The administrative manager and his wife, now 42 and 40 respectively, had wanted some "personal space" and time to travel on their own. So they put off plans to have children for about four years before deciding they were ready. But they did not expect the challenges to come.
His wife, also an administrative manager, had a miscarriage and it took them another three to four years to successfully conceive.
"She was prescribed medicine to improve fertility... It had side effects, she had mood swings and other discomforts," he said. "It was painful to watch her go through all that."
The couple also tried traditional Chinese medicine to boost their immunity and contemplated in-vitro fertilisation (IVF).
They had a happy ending - a son turning four this month and a daughter who will be two years old next February.
"I had not anticipated that I'd start a family so late - my parents had me when they were 24," said Mr Yeo. "In my wishful thinking, I would have started a family earlier - we are not that young and it can be sometimes exhausting to care for two young children."
Gynaecologists have seen more couples like Mr Yeo and his wife who start trying for children in their mid-30s.
While it is a personal choice, getting pregnant at an older age comes with more risks of health complications for both women and their babies, they said.

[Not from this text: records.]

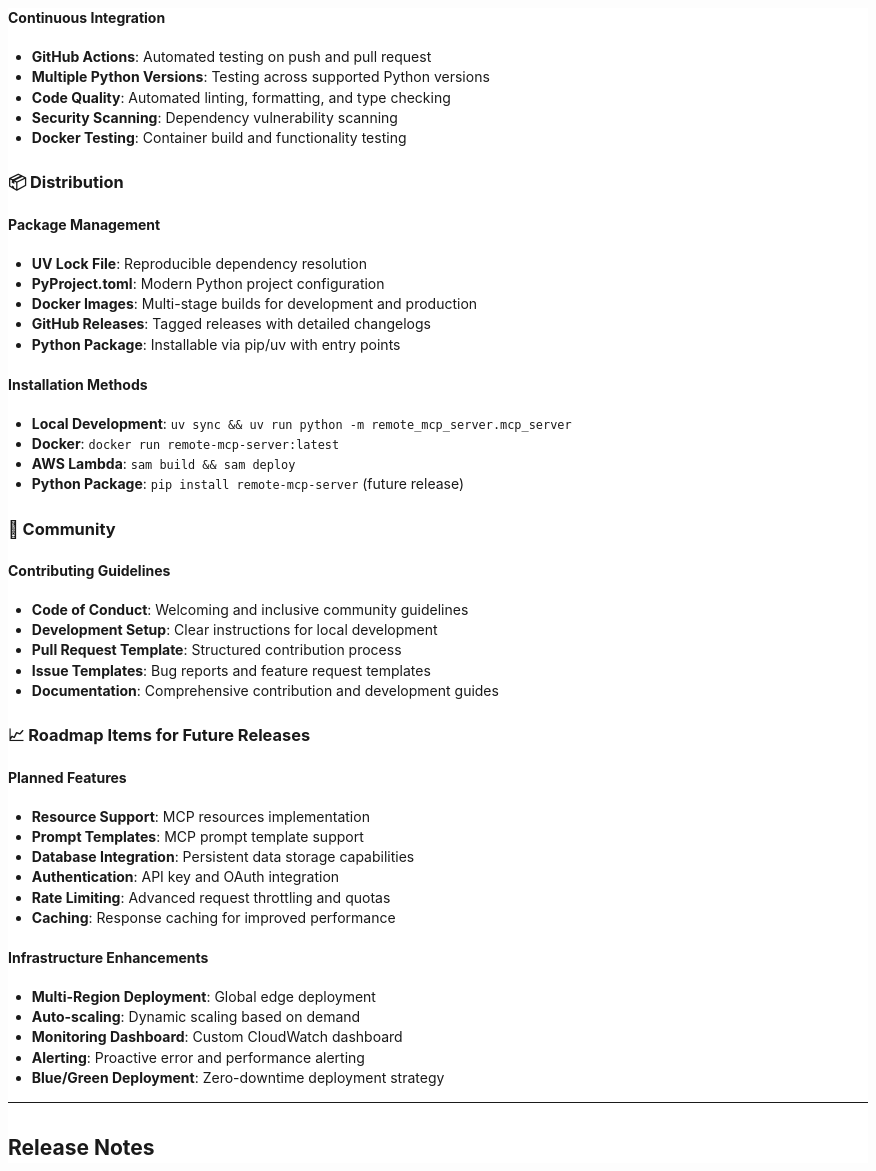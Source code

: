 #### Continuous Integration
- **GitHub Actions**: Automated testing on push and pull request
- **Multiple Python Versions**: Testing across supported Python versions
- **Code Quality**: Automated linting, formatting, and type checking
- **Security Scanning**: Dependency vulnerability scanning
- **Docker Testing**: Container build and functionality testing

### 📦 Distribution

#### Package Management
- **UV Lock File**: Reproducible dependency resolution
- **PyProject.toml**: Modern Python project configuration
- **Docker Images**: Multi-stage builds for development and production
- **GitHub Releases**: Tagged releases with detailed changelogs
- **Python Package**: Installable via pip/uv with entry points

#### Installation Methods
- **Local Development**: `uv sync && uv run python -m remote_mcp_server.mcp_server`
- **Docker**: `docker run remote-mcp-server:latest`
- **AWS Lambda**: `sam build && sam deploy`
- **Python Package**: `pip install remote-mcp-server` (future release)

### 🤝 Community

#### Contributing Guidelines
- **Code of Conduct**: Welcoming and inclusive community guidelines
- **Development Setup**: Clear instructions for local development
- **Pull Request Template**: Structured contribution process
- **Issue Templates**: Bug reports and feature request templates
- **Documentation**: Comprehensive contribution and development guides

### 📈 Roadmap Items for Future Releases

#### Planned Features
- **Resource Support**: MCP resources implementation
- **Prompt Templates**: MCP prompt template support
- **Database Integration**: Persistent data storage capabilities
- **Authentication**: API key and OAuth integration
- **Rate Limiting**: Advanced request throttling and quotas
- **Caching**: Response caching for improved performance

#### Infrastructure Enhancements
- **Multi-Region Deployment**: Global edge deployment
- **Auto-scaling**: Dynamic scaling based on demand
- **Monitoring Dashboard**: Custom CloudWatch dashboard
- **Alerting**: Proactive error and performance alerting
- **Blue/Green Deployment**: Zero-downtime deployment strategy

---

## Release Notes
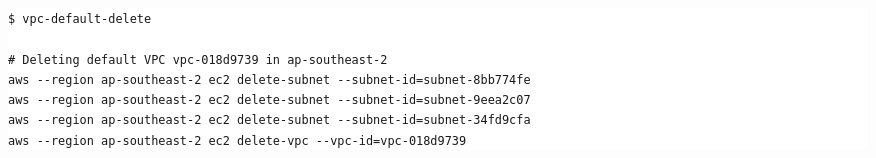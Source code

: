     $ vpc-default-delete

    # Deleting default VPC vpc-018d9739 in ap-southeast-2
    aws --region ap-southeast-2 ec2 delete-subnet --subnet-id=subnet-8bb774fe
    aws --region ap-southeast-2 ec2 delete-subnet --subnet-id=subnet-9eea2c07
    aws --region ap-southeast-2 ec2 delete-subnet --subnet-id=subnet-34fd9cfa
    aws --region ap-southeast-2 ec2 delete-vpc --vpc-id=vpc-018d9739
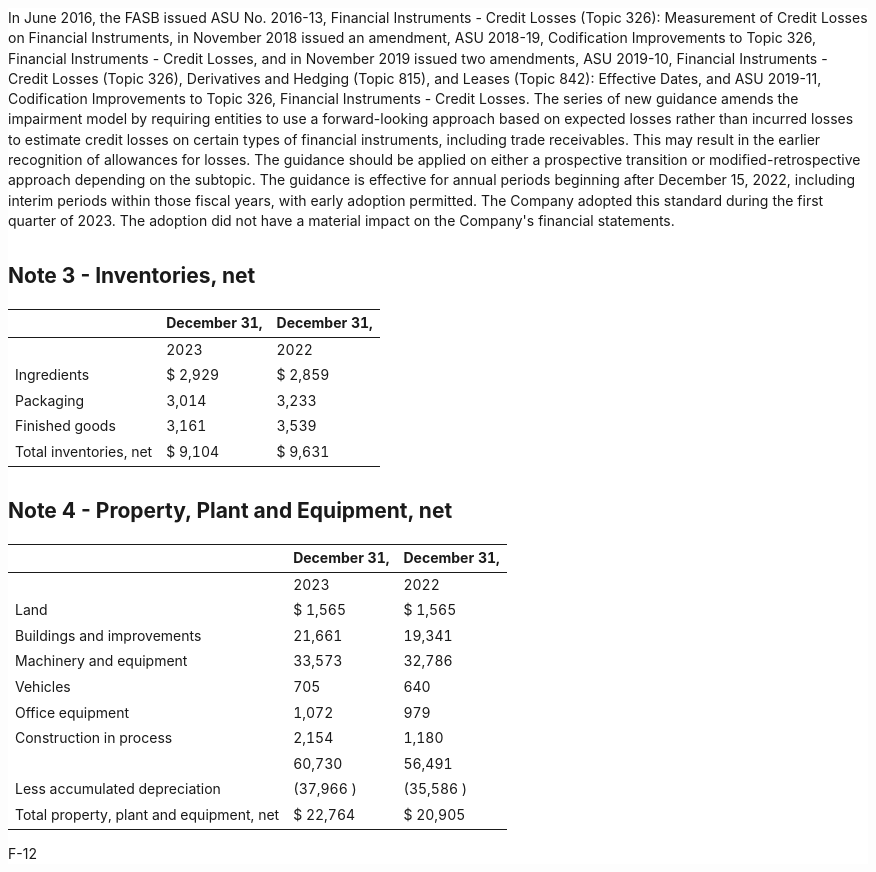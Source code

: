 In June 2016, the FASB issued ASU No. 2016-13, Financial Instruments - Credit Losses (Topic 326): Measurement of Credit Losses on Financial Instruments, in November 2018 issued an amendment, ASU 2018-19, Codification Improvements to Topic 326, Financial Instruments - Credit Losses, and in November 2019 issued two amendments, ASU 2019-10, Financial Instruments - Credit Losses (Topic 326), Derivatives and Hedging (Topic 815), and Leases (Topic 842): Effective Dates, and ASU 2019-11, Codification Improvements to Topic 326, Financial Instruments - Credit Losses. The series of new guidance amends the impairment model by requiring entities to use a forward-looking approach based on expected losses rather than incurred losses to estimate credit losses on certain types of financial instruments, including trade receivables. This may result in the earlier recognition of allowances for losses. The guidance should be applied on either a prospective transition or modified-retrospective approach depending on the subtopic. The guidance is effective for annual periods beginning after December 15, 2022, including interim periods within those fiscal years, with early adoption permitted. The Company adopted this standard during the first quarter of 2023. The adoption did not have a material impact on the Company's financial statements.

## Note 3 - Inventories, net

|                        | December 31,   | December 31,   |
|------------------------|----------------|----------------|
|                        | 2023           | 2022           |
| Ingredients            | $ 2,929        | $ 2,859        |
| Packaging              | 3,014          | 3,233          |
| Finished goods         | 3,161          | 3,539          |
| Total inventories, net | $ 9,104        | $ 9,631        |

## Note 4 - Property, Plant and Equipment, net

|                                          | December 31,   | December 31,   |
|------------------------------------------|----------------|----------------|
|                                          | 2023           | 2022           |
| Land                                     | $ 1,565        | $ 1,565        |
| Buildings and improvements               | 21,661         | 19,341         |
| Machinery and equipment                  | 33,573         | 32,786         |
| Vehicles                                 | 705            | 640            |
| Office equipment                         | 1,072          | 979            |
| Construction in process                  | 2,154          | 1,180          |
|                                          | 60,730         | 56,491         |
| Less accumulated depreciation            | (37,966 )      | (35,586 )      |
| Total property, plant and equipment, net | $ 22,764       | $ 20,905       |

F-12
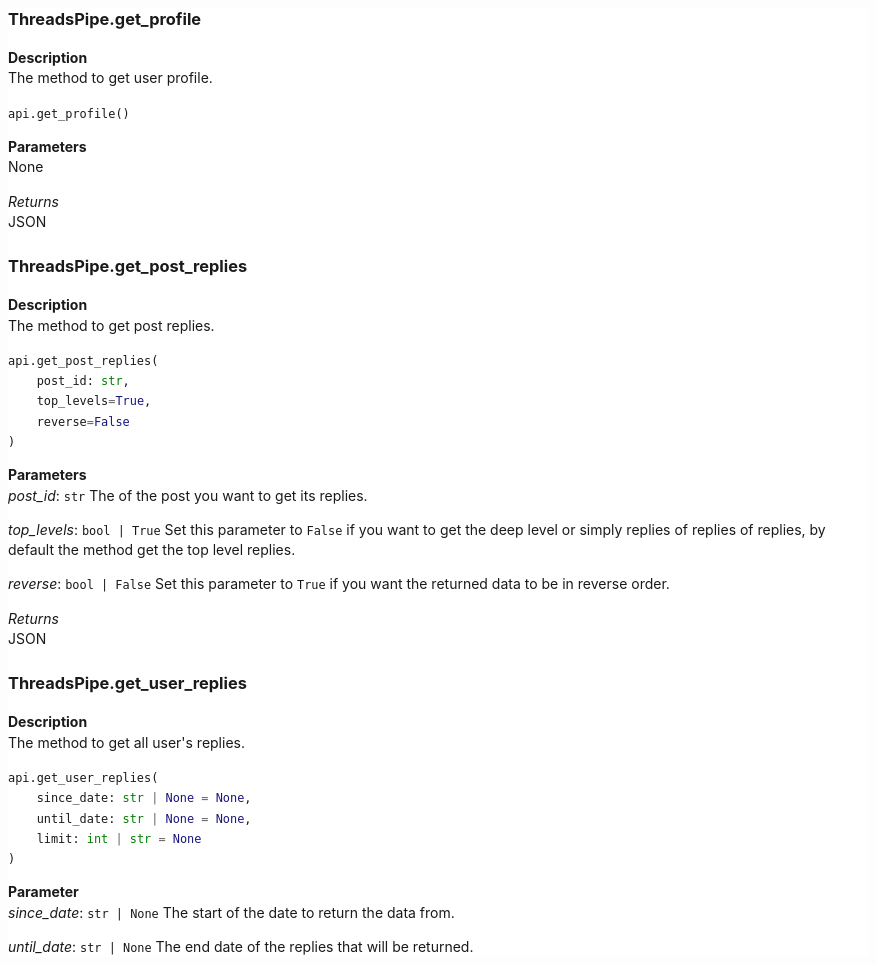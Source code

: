 ### ThreadsPipe.get_profile
  
**Description**  
The method to get user profile.  
  
```py
api.get_profile()
```
  
**Parameters**  
None  
  
*Returns*  
JSON
  
### ThreadsPipe.get_post_replies
  
**Description**  
The method to get post replies.  
  
```py
api.get_post_replies(
    post_id: str, 
    top_levels=True, 
    reverse=False
)
```
  
**Parameters**  
*post_id*: `str` The of the post you want to get its replies.  
  
*top_levels*: `bool | True` Set this parameter to `False` if you want to get the deep level or simply replies of replies of replies, by default the method get the top level replies.  
  
*reverse*: `bool | False` Set this parameter to `True` if you want the returned data to be in reverse order.  
  
*Returns*  
JSON
  
### ThreadsPipe.get_user_replies
  
**Description**  
The method to get all user's replies.  
  
```py
api.get_user_replies(
    since_date: str | None = None, 
    until_date: str | None = None, 
    limit: int | str = None
)
```
  
**Parameter**  
*since_date*: `str | None` The start of the date to return the data from.  
  
*until_date*: `str | None` The end date of the replies that will be returned.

Dr Christopher Chong, obstetrician and gynaecologist at Gleneagles Hospital, said: "The quality of a female egg worsens from the age of 25. The decline gets steeper from age 35 and very steep from age 40.
"The older the women are, the more likely that they will have medical problems such as high blood pressure and diabetes, which can lead to fertility issues. For instance, the risks of foetal abnormalities increase with age, and the embryo may not be formed at all because of this abnormal egg."
IVF and other fertility treatment methods are also not miracle cures and their effectiveness decreases with the woman's age, said doctors.
For instance, the IVF success rate is less than 50 per cent, regardless of age, said Dr Chong. "So don't wait too long to start trying for a baby, because you never know if you will really succeed in conceiving. You don't know if you are fertile.
"I've seen older couples who wished that they had tried for a baby earlier, so they had more time to play around with."